‘It didn’t confuse me, exactly, but it did make me think.’
‘About?’
‘I don’t know, Freya. Perhaps it made me wonder whether we’re giving up too soon. We definitely still have something in the bedroom.’
‘But Joe,’ said Freya, her face slipping slightly into a frown. ‘Have you forgotten about the last year and a half, and how awful it’s been? The arguments? The distinct lack of sex? The conversations where we both realised that despite how great our marriage had been, it just wasn’t any more, and it was best to go our separate ways?’
‘I haven’t forgotten.’
‘It’s just like you to romanticise things, Joe. You always have.’
‘I don’t think I do. Do I?’
Freya laughed. ‘Oh, Joe, how are you so unaware of yourself? You’ve always been a bit of a romantic. Remember the holiday to Greece?’
‘Of course. We met that couple from Essex. Oh shit, what were their names again?’
‘Kelly and Liam. They were from Basildon. He was an IT recruiter, and she was a nurse.’
‘We had a great time with them. That was the height of our sex life prior to Dolly.’
‘Yes, you’re right, but do you also remember what happened on that holiday?’
I thought back to that time and tried to think about what might have happened because, in my mind, I only had fond memories of that holiday. It was 2005, and I had just signed the deal for the first series ofThe Mornings, and to celebrate, Freya and I booked a last-minute package holiday to Greece. All I could remember was seven days of incredible food, sunshine, meeting Kelly and Liam, and having lots of sex with Freya. That wasn’t me romanticising anything, it was fact. Those things actually happened. Right?
‘We had an amazing time and nothing bad happened at all?’ I said, knowing I was clearly wrong about something. Small slivers of negativity had clearly slipped through the net.
‘You see, this is the problem with you, Joe, you only remember the good bits. You don’t remember the second night of that holiday when I got food poisoning, do you?’
‘Oh, yes, of course,’ I said, as it came shooting back into my memory. That was bad. Both ends until the early hours.
‘And the day we both got badly sunburnt.’
‘I mean, would you call it badly sunburnt?’
‘We spent the entire night applying aftersun to each other in the shower, Joe. And do you remember what happened on the penultimate night?’
Admittedly, I had forgotten about the food poisoning and the sunburn, but surely nothing else awful had happened that I had completely forgotten about. I racked my brains, but nothing untoward came back to me. I remembered a day trip on a boat, lots of lying on the beach, and again, more sex, and delicious food, but nothing that could be constituted as bad. I got drunk with Liam one night, which ended with me being sick in the toilet after some shots of a local and quite potent raki.
‘Nothing is coming back to me, Freya.’
‘Kelly and Liam had that huge argument by the pool, he stormed off, and she spent the entire night crying in our apartment.’
‘Oh, right, that,’ I said, although I had literally zero memory of it. Was it possible she was making it up to prove a point? ‘But that wasn’t awful, and it didn’t ruin the holiday, did it?’

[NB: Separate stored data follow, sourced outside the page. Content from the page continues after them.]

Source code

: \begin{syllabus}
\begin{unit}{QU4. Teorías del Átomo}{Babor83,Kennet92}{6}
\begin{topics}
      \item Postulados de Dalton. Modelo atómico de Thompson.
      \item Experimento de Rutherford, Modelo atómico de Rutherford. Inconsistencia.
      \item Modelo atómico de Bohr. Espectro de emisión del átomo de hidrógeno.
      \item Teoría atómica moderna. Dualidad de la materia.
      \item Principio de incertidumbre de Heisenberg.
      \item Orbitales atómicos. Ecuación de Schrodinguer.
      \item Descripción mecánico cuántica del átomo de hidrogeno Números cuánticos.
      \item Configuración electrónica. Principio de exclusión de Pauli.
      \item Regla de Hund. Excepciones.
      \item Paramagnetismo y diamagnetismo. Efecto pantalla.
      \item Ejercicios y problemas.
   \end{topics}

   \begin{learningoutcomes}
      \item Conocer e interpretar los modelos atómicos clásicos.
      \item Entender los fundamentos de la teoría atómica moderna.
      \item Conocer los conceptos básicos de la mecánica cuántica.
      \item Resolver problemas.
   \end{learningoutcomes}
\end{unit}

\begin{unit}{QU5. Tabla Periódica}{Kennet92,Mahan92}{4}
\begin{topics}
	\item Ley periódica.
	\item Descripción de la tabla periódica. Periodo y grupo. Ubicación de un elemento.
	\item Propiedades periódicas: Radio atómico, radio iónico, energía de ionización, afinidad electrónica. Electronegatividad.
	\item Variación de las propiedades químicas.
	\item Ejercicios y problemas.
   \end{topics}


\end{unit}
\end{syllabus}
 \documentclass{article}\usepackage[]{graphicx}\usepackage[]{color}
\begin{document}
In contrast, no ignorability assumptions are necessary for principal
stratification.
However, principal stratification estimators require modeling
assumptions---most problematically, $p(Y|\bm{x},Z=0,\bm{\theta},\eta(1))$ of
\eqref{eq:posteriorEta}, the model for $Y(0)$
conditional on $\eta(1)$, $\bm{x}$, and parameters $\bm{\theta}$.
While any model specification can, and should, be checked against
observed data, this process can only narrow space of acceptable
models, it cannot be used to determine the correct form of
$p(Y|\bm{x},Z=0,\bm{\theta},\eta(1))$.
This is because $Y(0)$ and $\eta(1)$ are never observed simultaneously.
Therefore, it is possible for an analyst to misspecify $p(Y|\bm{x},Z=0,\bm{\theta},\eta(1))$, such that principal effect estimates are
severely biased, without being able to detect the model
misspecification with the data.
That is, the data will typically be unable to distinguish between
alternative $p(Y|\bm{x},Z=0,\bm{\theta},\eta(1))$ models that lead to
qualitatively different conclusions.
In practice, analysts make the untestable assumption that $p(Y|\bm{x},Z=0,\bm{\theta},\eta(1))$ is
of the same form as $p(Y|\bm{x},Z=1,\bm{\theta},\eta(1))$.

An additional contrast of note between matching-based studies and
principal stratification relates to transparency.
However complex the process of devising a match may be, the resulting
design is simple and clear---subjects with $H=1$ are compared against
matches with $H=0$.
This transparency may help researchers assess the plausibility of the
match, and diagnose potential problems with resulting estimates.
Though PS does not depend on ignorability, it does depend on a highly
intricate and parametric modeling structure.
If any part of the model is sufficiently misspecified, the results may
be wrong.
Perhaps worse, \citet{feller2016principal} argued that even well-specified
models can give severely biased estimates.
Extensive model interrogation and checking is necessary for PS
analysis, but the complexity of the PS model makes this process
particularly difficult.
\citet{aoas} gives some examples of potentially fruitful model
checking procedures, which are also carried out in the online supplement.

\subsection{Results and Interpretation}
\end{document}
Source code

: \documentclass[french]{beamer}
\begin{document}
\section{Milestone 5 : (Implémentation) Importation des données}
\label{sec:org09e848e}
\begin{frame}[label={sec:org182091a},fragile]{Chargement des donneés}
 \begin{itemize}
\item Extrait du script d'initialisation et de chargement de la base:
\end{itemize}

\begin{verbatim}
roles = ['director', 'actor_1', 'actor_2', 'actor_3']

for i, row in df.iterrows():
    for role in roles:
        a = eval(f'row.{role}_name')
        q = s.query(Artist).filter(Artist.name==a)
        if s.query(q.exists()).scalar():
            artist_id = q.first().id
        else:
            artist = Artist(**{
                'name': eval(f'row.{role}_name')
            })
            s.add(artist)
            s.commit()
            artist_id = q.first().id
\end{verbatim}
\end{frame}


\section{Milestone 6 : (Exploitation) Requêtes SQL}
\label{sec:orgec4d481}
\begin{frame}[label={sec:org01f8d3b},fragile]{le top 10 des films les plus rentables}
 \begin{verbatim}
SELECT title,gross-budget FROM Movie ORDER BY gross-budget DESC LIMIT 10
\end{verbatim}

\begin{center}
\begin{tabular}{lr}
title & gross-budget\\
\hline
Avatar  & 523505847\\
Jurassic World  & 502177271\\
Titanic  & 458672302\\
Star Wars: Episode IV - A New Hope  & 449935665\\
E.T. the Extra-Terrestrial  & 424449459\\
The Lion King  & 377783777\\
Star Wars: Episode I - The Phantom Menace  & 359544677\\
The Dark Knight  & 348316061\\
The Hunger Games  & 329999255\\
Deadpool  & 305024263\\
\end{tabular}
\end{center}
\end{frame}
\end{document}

‘It did for poor Kelly. Liam vanished, and she ended up flying home alone, still mostly in tears. I kept in touch with her, and it turned out that Liam had slept with one of the local waitresses, and he was going to move out to Greece! They were due to be married the following year, and she’d already put a deposit down on the venue. Poor Kelly was bereft, and yet all you remember about that holiday is sun, sand, sea and sex! All I remember is food poisoning, sunburn and one heartbroken girl crying in our apartment. You don’t see a pattern here, Joe?’

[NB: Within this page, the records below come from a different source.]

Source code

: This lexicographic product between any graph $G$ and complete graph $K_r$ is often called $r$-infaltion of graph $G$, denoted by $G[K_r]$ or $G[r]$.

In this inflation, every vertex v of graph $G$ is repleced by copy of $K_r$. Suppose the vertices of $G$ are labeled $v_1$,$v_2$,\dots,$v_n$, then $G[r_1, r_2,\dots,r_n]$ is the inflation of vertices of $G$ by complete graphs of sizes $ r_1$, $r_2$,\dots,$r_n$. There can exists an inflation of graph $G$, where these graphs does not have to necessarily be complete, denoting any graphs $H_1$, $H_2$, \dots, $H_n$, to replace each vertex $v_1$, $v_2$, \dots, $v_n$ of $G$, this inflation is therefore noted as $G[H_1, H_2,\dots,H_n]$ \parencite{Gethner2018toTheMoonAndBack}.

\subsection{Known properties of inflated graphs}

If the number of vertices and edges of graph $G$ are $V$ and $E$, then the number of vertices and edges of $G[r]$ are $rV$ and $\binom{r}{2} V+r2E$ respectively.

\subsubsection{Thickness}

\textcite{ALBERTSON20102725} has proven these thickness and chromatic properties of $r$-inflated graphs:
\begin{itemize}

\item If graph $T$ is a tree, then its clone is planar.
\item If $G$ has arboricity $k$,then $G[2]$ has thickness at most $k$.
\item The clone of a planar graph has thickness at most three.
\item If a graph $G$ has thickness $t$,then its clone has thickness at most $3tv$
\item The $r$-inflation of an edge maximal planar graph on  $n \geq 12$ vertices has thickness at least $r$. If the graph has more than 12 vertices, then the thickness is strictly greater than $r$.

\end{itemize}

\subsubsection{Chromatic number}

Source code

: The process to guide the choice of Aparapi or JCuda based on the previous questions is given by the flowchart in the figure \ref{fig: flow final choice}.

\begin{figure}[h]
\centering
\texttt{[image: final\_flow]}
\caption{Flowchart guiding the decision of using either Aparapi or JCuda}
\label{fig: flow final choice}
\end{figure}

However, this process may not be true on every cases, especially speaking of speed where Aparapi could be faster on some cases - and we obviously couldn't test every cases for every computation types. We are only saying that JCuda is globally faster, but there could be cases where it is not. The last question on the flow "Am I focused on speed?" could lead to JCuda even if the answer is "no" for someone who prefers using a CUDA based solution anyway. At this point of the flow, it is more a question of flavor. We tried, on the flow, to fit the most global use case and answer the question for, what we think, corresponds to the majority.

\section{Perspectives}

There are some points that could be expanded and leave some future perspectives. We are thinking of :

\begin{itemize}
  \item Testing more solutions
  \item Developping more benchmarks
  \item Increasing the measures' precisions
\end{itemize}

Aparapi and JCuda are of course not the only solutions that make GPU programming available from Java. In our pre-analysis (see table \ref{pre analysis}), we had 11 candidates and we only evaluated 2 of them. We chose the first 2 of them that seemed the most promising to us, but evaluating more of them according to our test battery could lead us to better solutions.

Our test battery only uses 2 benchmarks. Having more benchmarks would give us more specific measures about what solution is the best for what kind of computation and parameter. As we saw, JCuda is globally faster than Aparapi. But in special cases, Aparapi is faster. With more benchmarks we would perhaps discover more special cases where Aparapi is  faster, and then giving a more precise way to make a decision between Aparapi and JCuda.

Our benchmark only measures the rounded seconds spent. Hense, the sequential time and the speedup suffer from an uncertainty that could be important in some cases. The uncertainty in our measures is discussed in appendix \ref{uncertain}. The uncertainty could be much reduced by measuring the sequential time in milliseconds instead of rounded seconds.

‘That I like to remember the good times, and conveniently forget the bad? Is that such an awful quality to have? Also, and I’m not trying to be purposely argumentative, but is it possible that as much as I only remember the good, you seem fixated on only recalling the bad?’

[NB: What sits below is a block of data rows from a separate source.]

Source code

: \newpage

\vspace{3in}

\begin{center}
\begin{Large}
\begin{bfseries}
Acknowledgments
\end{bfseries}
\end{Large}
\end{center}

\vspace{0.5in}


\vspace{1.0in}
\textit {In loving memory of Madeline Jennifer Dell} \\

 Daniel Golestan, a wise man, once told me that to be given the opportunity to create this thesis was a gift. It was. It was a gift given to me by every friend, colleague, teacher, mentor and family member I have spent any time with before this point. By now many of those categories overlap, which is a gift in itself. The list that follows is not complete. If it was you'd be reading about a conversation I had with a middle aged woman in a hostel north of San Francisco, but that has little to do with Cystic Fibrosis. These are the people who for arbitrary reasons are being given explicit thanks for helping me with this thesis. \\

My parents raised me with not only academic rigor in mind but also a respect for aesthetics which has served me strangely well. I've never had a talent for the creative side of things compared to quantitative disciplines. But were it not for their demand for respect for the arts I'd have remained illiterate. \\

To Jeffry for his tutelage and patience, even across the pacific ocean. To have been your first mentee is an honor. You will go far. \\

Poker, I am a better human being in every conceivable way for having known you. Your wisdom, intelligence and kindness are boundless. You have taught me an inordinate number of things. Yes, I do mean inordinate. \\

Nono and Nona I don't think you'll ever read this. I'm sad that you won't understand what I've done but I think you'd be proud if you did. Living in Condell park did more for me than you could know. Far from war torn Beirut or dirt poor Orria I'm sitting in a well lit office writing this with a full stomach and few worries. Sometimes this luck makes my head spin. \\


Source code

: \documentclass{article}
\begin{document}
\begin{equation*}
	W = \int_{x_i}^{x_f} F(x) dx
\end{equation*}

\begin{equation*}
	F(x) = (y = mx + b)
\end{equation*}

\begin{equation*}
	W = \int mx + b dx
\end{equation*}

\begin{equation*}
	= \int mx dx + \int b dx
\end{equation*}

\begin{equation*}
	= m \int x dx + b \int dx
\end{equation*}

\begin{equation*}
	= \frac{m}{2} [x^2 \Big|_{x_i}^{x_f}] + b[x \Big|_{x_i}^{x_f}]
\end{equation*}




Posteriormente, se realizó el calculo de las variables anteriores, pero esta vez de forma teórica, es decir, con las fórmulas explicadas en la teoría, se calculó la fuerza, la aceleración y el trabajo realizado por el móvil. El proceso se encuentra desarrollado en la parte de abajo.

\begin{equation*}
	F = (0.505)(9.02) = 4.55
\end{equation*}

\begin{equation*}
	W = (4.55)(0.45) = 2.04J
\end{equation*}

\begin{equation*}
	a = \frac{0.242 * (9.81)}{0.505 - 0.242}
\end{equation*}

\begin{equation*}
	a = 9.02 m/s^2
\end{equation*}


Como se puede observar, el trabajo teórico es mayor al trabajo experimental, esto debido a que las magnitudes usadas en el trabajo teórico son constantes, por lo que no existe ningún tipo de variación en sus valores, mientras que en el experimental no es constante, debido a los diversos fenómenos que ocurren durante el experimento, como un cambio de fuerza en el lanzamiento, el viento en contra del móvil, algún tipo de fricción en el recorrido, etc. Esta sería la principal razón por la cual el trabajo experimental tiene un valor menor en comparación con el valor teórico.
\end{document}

I looked at Freya, and she seemed to squirm because I had obviously hit a nerve. For a moment her body stiffened up, before she relaxed and looked at me square in the face.
‘I just think that when you’re deliberating whether to save a marriage that was considered dead and buried, you can’t romanticise it just because we had one great night of sex.’
‘A great night of sex?’ I said with a smile. ‘Would you also say mind-blowing sex?’
‘Right now our daughter needs us, and we have to focus on her,’ said Freya, with a certain frankness that left me in no doubt that the conversation was over, the words ‘mind-blowing sex’ being left unanswered in the air between us.
It was Monday morning, and I was home alone working onHouse Shared, when the doorbell rang. Dolly was out with friends, although it was clear that whatever she was doing, Maya wasn’t involved. The telephone summit in her bedroom had resulted in them breaking up for good, and now Dolly was doing her best to move on. She had drawn a line under Maya and said she was going to try and enjoy her last summer before university. Things with Freya were still much less resolved, as far as I was concerned. She had claimed I was looking at our marriage with rose-tinted glasses, and perhaps she had a point, but I wasn’t ready to give up on our marriage yet.